**What you have to do**
Reproduce all of the data below without alteration; exclude every picture.
---- Provided material
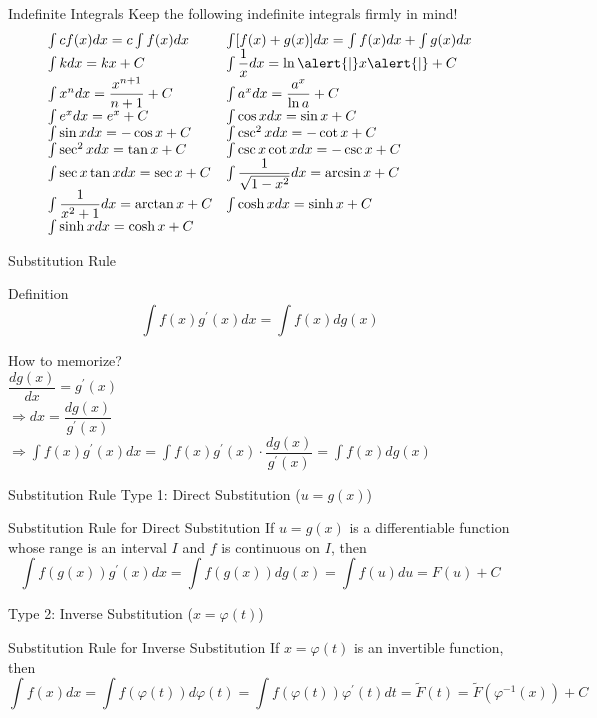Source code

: \begin{frame}{Indefinite Integrals}
    Keep the following indefinite integrals firmly in mind!\\
    $$
        \begin{array}{ll}
            \int c f(x) d x=c \int f(x) d x         & \int[f(x)+g(x)] d x=\int f(x) d x+\int g(x) d x \\
            \int k d x=k x+C                        & \int \dfrac{1}{x} d x=\ln \alert{|}x\alert{|}+C \\
            \int x^{n} d x=\dfrac{x^{n+1}}{n+1}+C   & \int a^{x} d x=\dfrac{a^{x}}{\ln a}+C           \\
            \int e^{x} d x=e^{x}+C                  & \int \cos x d x=\sin x+C                        \\
            \int \sin x d x=-\cos x+C               & \int \csc ^{2} x d x=-\cot x+C                  \\
            \int \sec ^{2} x d x=\tan x+C           & \int \csc x \cot x d x=-\csc x+C                \\
            \int \sec x \tan x d x=\sec x+C         & \int \dfrac{1}{\sqrt{1-x^{2}}} d x=\arcsin x+C  \\
            \int \dfrac{1}{x^{2}+1} d x=\arctan x+C & \int \cosh x d x=\sinh x+C                      \\
            \int \sinh x d x=\cosh x+C
        \end{array}
    $$
\end{frame}

\begin{frame}{Substitution Rule}
    \begin{block}{Definition}
        $$
            \int f(x) g^{\prime}(x) dx= \int f(x)dg(x)
        $$
    \end{block}
    How to memorize?\\
    $\dfrac{dg(x)}{dx}=g^{\prime}(x)$\\$\Rightarrow dx=\dfrac{dg(x)}{g^{\prime}(x)}$\\$\Rightarrow \int f(x) g^{\prime}(x) dx= \int f(x)g^{\prime}(x)\cdot \dfrac{dg(x)}{g^{\prime}(x)}=\int f(x)dg(x)$
\end{frame}

\begin{frame}{Substitution Rule}
    Type 1: Direct Substitution ($u=g(x)$)
    \begin{block}{Substitution Rule for Direct Substitution}
        If $u=g(x)$ is a differentiable function whose range is an interval $I$ and $f$ is continuous on $I$, then
        $$
            \int f(g(x)) g^{\prime}(x) dx= \int f(g(x))dg(x)=\int f(u) d u=F(u)+C
        $$
    \end{block}
    Type 2: Inverse Substitution ($x=\varphi(t)$)
    \begin{block}{Substitution Rule for Inverse Substitution}
        If $x=\varphi(t)$ is an invertible function, then
        $$
            \int f(x)dx = \int f(\varphi (t))d\varphi (t)=\int f(\varphi (t))\varphi ^{\prime}(t)dt=\widetilde{F}(t)=\widetilde{F}(\varphi ^{-1}(x))+C
        $$
    \end{block}
\end{frame}


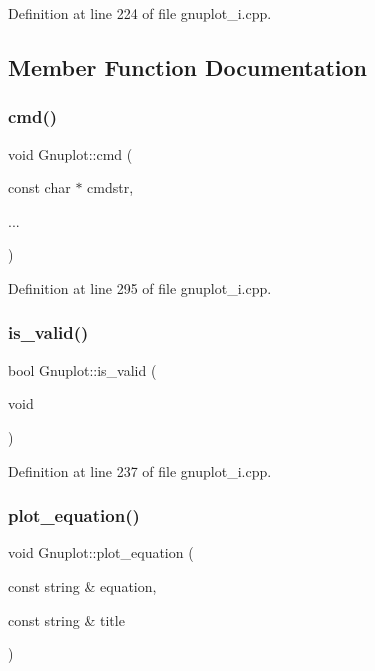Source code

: Definition at line 224 of file gnuplot\+\_\+i.\+cpp.



\subsection{Member Function Documentation}
\mbox{\label{class_gnuplot_a6f299285af0a0ee2cf1722c469aa1a57}} 
\subsubsection{\texorpdfstring{cmd()}{cmd()}}
{\footnotesize\ttfamily void Gnuplot\+::cmd (\begin{DoxyParamCaption}\item[{const char $\ast$}]{cmdstr,  }\item[{}]{... }\end{DoxyParamCaption})}



Definition at line 295 of file gnuplot\+\_\+i.\+cpp.

\mbox{\label{class_gnuplot_a0daaf54cd8e41dbbd574722f3a831cfd}} 
\subsubsection{\texorpdfstring{is\+\_\+valid()}{is\_valid()}}
{\footnotesize\ttfamily bool Gnuplot\+::is\+\_\+valid (\begin{DoxyParamCaption}\item[{void}]{ }\end{DoxyParamCaption})}



Definition at line 237 of file gnuplot\+\_\+i.\+cpp.

\mbox{\label{class_gnuplot_a55e6430f1329bf8a66f155dcacb9d112}} 
\subsubsection{\texorpdfstring{plot\+\_\+equation()}{plot\_equation()}}
{\footnotesize\ttfamily void Gnuplot\+::plot\+\_\+equation (\begin{DoxyParamCaption}\item[{const string \&}]{equation,  }\item[{const string \&}]{title }\end{DoxyParamCaption})}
--------
**Output of the exercise**
Source code

: \begin{frame}{Indefinite Integrals}
    Keep the following indefinite integrals firmly in mind!\\
    $$
        \begin{array}{ll}
            \int c f(x) d x=c \int f(x) d x         & \int[f(x)+g(x)] d x=\int f(x) d x+\int g(x) d x \\
            \int k d x=k x+C                        & \int \dfrac{1}{x} d x=\ln \alert{|}x\alert{|}+C \\
            \int x^{n} d x=\dfrac{x^{n+1}}{n+1}+C   & \int a^{x} d x=\dfrac{a^{x}}{\ln a}+C           \\
            \int e^{x} d x=e^{x}+C                  & \int \cos x d x=\sin x+C                        \\
            \int \sin x d x=-\cos x+C               & \int \csc ^{2} x d x=-\cot x+C                  \\
            \int \sec ^{2} x d x=\tan x+C           & \int \csc x \cot x d x=-\csc x+C                \\
            \int \sec x \tan x d x=\sec x+C         & \int \dfrac{1}{\sqrt{1-x^{2}}} d x=\arcsin x+C  \\
            \int \dfrac{1}{x^{2}+1} d x=\arctan x+C & \int \cosh x d x=\sinh x+C                      \\
            \int \sinh x d x=\cosh x+C
        \end{array}
    $$
\end{frame}

\begin{frame}{Substitution Rule}
    \begin{block}{Definition}
        $$
            \int f(x) g^{\prime}(x) dx= \int f(x)dg(x)
        $$
    \end{block}
    How to memorize?\\
    $\dfrac{dg(x)}{dx}=g^{\prime}(x)$\\$\Rightarrow dx=\dfrac{dg(x)}{g^{\prime}(x)}$\\$\Rightarrow \int f(x) g^{\prime}(x) dx= \int f(x)g^{\prime}(x)\cdot \dfrac{dg(x)}{g^{\prime}(x)}=\int f(x)dg(x)$
\end{frame}

\begin{frame}{Substitution Rule}
    Type 1: Direct Substitution ($u=g(x)$)
    \begin{block}{Substitution Rule for Direct Substitution}
        If $u=g(x)$ is a differentiable function whose range is an interval $I$ and $f$ is continuous on $I$, then
        $$
            \int f(g(x)) g^{\prime}(x) dx= \int f(g(x))dg(x)=\int f(u) d u=F(u)+C
        $$
    \end{block}
    Type 2: Inverse Substitution ($x=\varphi(t)$)
    \begin{block}{Substitution Rule for Inverse Substitution}
        If $x=\varphi(t)$ is an invertible function, then
        $$
            \int f(x)dx = \int f(\varphi (t))d\varphi (t)=\int f(\varphi (t))\varphi ^{\prime}(t)dt=\widetilde{F}(t)=\widetilde{F}(\varphi ^{-1}(x))+C
        $$
    \end{block}
\end{frame}


Source code

: Definition at line 224 of file gnuplot\+\_\+i.\+cpp.



\subsection{Member Function Documentation}
\mbox{\label{class_gnuplot_a6f299285af0a0ee2cf1722c469aa1a57}} 
\subsubsection{\texorpdfstring{cmd()}{cmd()}}
{\footnotesize\ttfamily void Gnuplot\+::cmd (\begin{DoxyParamCaption}\item[{const char $\ast$}]{cmdstr,  }\item[{}]{... }\end{DoxyParamCaption})}



Definition at line 295 of file gnuplot\+\_\+i.\+cpp.

\mbox{\label{class_gnuplot_a0daaf54cd8e41dbbd574722f3a831cfd}} 
\subsubsection{\texorpdfstring{is\+\_\+valid()}{is\_valid()}}
{\footnotesize\ttfamily bool Gnuplot\+::is\+\_\+valid (\begin{DoxyParamCaption}\item[{void}]{ }\end{DoxyParamCaption})}



Definition at line 237 of file gnuplot\+\_\+i.\+cpp.

\mbox{\label{class_gnuplot_a55e6430f1329bf8a66f155dcacb9d112}} 
\subsubsection{\texorpdfstring{plot\+\_\+equation()}{plot\_equation()}}
{\footnotesize\ttfamily void Gnuplot\+::plot\+\_\+equation (\begin{DoxyParamCaption}\item[{const string \&}]{equation,  }\item[{const string \&}]{title }\end{DoxyParamCaption})}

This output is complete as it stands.